Record extracts:
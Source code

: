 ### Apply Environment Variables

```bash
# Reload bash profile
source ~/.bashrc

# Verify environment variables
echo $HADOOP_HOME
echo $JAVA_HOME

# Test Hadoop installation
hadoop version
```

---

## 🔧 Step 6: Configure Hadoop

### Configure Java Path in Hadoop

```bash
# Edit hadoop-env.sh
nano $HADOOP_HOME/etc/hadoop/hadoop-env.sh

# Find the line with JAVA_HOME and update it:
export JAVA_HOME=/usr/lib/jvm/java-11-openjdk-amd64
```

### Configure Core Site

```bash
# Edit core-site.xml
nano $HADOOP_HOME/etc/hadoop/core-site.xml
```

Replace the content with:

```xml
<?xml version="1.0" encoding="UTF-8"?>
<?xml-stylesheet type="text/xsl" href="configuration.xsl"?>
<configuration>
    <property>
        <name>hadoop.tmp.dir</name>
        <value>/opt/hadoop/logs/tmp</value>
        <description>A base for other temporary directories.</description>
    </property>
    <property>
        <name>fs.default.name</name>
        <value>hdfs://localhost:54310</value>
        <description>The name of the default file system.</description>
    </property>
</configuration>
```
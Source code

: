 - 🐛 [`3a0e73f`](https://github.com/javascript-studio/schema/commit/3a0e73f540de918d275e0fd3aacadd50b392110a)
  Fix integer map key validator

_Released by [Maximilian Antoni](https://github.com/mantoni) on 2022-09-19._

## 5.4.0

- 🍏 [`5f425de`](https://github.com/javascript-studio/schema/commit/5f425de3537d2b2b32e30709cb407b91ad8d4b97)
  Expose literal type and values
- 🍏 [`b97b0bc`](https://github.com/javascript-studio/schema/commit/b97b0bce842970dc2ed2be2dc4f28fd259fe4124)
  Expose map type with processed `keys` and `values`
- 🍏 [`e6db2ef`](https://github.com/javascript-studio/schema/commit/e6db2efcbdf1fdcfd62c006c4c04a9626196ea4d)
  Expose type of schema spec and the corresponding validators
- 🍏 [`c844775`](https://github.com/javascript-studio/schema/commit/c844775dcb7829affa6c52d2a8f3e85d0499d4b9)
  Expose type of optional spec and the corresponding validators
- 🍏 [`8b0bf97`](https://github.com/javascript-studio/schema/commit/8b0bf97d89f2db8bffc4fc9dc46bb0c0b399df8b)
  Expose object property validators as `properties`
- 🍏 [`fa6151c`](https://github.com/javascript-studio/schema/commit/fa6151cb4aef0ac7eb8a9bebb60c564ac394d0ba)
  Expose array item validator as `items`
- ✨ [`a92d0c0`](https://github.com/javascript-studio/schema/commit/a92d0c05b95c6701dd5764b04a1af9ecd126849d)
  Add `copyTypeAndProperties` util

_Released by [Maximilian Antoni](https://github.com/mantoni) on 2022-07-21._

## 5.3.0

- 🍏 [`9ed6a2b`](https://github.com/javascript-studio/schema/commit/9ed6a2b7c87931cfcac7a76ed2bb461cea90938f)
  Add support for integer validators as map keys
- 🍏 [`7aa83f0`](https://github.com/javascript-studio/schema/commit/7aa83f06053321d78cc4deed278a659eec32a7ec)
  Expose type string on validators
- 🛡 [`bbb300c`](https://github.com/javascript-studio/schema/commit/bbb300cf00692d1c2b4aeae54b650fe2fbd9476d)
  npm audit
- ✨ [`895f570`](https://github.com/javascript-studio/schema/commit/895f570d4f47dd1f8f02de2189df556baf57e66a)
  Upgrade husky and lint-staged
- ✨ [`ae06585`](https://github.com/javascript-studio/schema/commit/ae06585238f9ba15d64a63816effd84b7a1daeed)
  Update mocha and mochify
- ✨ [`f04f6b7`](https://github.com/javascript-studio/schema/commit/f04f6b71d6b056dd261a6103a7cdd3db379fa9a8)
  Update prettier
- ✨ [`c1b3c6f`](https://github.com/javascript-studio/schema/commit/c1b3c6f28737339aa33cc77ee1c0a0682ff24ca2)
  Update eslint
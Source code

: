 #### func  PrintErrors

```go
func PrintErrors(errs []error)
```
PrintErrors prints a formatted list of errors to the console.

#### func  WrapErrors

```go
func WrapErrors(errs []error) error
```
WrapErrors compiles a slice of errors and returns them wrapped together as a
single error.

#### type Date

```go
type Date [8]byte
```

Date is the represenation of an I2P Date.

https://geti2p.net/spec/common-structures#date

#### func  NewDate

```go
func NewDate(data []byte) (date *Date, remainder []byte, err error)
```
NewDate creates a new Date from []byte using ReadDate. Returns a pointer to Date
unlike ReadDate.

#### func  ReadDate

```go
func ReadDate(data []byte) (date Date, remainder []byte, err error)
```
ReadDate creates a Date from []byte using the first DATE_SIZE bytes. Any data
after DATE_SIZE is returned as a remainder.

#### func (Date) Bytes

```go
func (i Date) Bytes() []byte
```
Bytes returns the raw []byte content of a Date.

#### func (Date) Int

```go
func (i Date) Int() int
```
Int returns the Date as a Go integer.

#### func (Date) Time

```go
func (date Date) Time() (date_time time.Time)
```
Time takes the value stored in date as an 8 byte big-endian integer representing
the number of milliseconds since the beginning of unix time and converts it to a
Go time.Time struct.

Instructions for the task:
The full set of records above must be retyped exactly.

Exercise result:
Source code

: ### Apply Environment Variables

```bash
# Reload bash profile
source ~/.bashrc

# Verify environment variables
echo $HADOOP_HOME
echo $JAVA_HOME

# Test Hadoop installation
hadoop version
```

---

## 🔧 Step 6: Configure Hadoop

### Configure Java Path in Hadoop

```bash
# Edit hadoop-env.sh
nano $HADOOP_HOME/etc/hadoop/hadoop-env.sh

# Find the line with JAVA_HOME and update it:
export JAVA_HOME=/usr/lib/jvm/java-11-openjdk-amd64
```

### Configure Core Site

```bash
# Edit core-site.xml
nano $HADOOP_HOME/etc/hadoop/core-site.xml
```

Replace the content with:

```xml
<?xml version="1.0" encoding="UTF-8"?>
<?xml-stylesheet type="text/xsl" href="configuration.xsl"?>
<configuration>
    <property>
        <name>hadoop.tmp.dir</name>
        <value>/opt/hadoop/logs/tmp</value>
        <description>A base for other temporary directories.</description>
    </property>
    <property>
        <name>fs.default.name</name>
        <value>hdfs://localhost:54310</value>
        <description>The name of the default file system.</description>
    </property>
</configuration>
```
Source code

: - 🐛 [`3a0e73f`](https://github.com/javascript-studio/schema/commit/3a0e73f540de918d275e0fd3aacadd50b392110a)
  Fix integer map key validator

_Released by [Maximilian Antoni](https://github.com/mantoni) on 2022-09-19._

## 5.4.0

- 🍏 [`5f425de`](https://github.com/javascript-studio/schema/commit/5f425de3537d2b2b32e30709cb407b91ad8d4b97)
  Expose literal type and values
- 🍏 [`b97b0bc`](https://github.com/javascript-studio/schema/commit/b97b0bce842970dc2ed2be2dc4f28fd259fe4124)
  Expose map type with processed `keys` and `values`
- 🍏 [`e6db2ef`](https://github.com/javascript-studio/schema/commit/e6db2efcbdf1fdcfd62c006c4c04a9626196ea4d)
  Expose type of schema spec and the corresponding validators
- 🍏 [`c844775`](https://github.com/javascript-studio/schema/commit/c844775dcb7829affa6c52d2a8f3e85d0499d4b9)
  Expose type of optional spec and the corresponding validators
- 🍏 [`8b0bf97`](https://github.com/javascript-studio/schema/commit/8b0bf97d89f2db8bffc4fc9dc46bb0c0b399df8b)
  Expose object property validators as `properties`
- 🍏 [`fa6151c`](https://github.com/javascript-studio/schema/commit/fa6151cb4aef0ac7eb8a9bebb60c564ac394d0ba)
  Expose array item validator as `items`
- ✨ [`a92d0c0`](https://github.com/javascript-studio/schema/commit/a92d0c05b95c6701dd5764b04a1af9ecd126849d)
  Add `copyTypeAndProperties` util

_Released by [Maximilian Antoni](https://github.com/mantoni) on 2022-07-21._

## 5.3.0

- 🍏 [`9ed6a2b`](https://github.com/javascript-studio/schema/commit/9ed6a2b7c87931cfcac7a76ed2bb461cea90938f)
  Add support for integer validators as map keys
- 🍏 [`7aa83f0`](https://github.com/javascript-studio/schema/commit/7aa83f06053321d78cc4deed278a659eec32a7ec)
  Expose type string on validators
- 🛡 [`bbb300c`](https://github.com/javascript-studio/schema/commit/bbb300cf00692d1c2b4aeae54b650fe2fbd9476d)
  npm audit
- ✨ [`895f570`](https://github.com/javascript-studio/schema/commit/895f570d4f47dd1f8f02de2189df556baf57e66a)
  Upgrade husky and lint-staged
- ✨ [`ae06585`](https://github.com/javascript-studio/schema/commit/ae06585238f9ba15d64a63816effd84b7a1daeed)
  Update mocha and mochify
- ✨ [`f04f6b7`](https://github.com/javascript-studio/schema/commit/f04f6b71d6b056dd261a6103a7cdd3db379fa9a8)
  Update prettier
- ✨ [`c1b3c6f`](https://github.com/javascript-studio/schema/commit/c1b3c6f28737339aa33cc77ee1c0a0682ff24ca2)
  Update eslint
Source code

: #### func  PrintErrors

```go
func PrintErrors(errs []error)
```
PrintErrors prints a formatted list of errors to the console.

#### func  WrapErrors

```go
func WrapErrors(errs []error) error
```
WrapErrors compiles a slice of errors and returns them wrapped together as a
single error.

#### type Date

```go
type Date [8]byte
```

Date is the represenation of an I2P Date.

https://geti2p.net/spec/common-structures#date

#### func  NewDate

```go
func NewDate(data []byte) (date *Date, remainder []byte, err error)
```
NewDate creates a new Date from []byte using ReadDate. Returns a pointer to Date
unlike ReadDate.

#### func  ReadDate

```go
func ReadDate(data []byte) (date Date, remainder []byte, err error)
```
ReadDate creates a Date from []byte using the first DATE_SIZE bytes. Any data
after DATE_SIZE is returned as a remainder.

#### func (Date) Bytes

```go
func (i Date) Bytes() []byte
```
Bytes returns the raw []byte content of a Date.

#### func (Date) Int

```go
func (i Date) Int() int
```
Int returns the Date as a Go integer.

#### func (Date) Time

```go
func (date Date) Time() (date_time time.Time)
```
Time takes the value stored in date as an 8 byte big-endian integer representing
the number of milliseconds since the beginning of unix time and converts it to a
Go time.Time struct.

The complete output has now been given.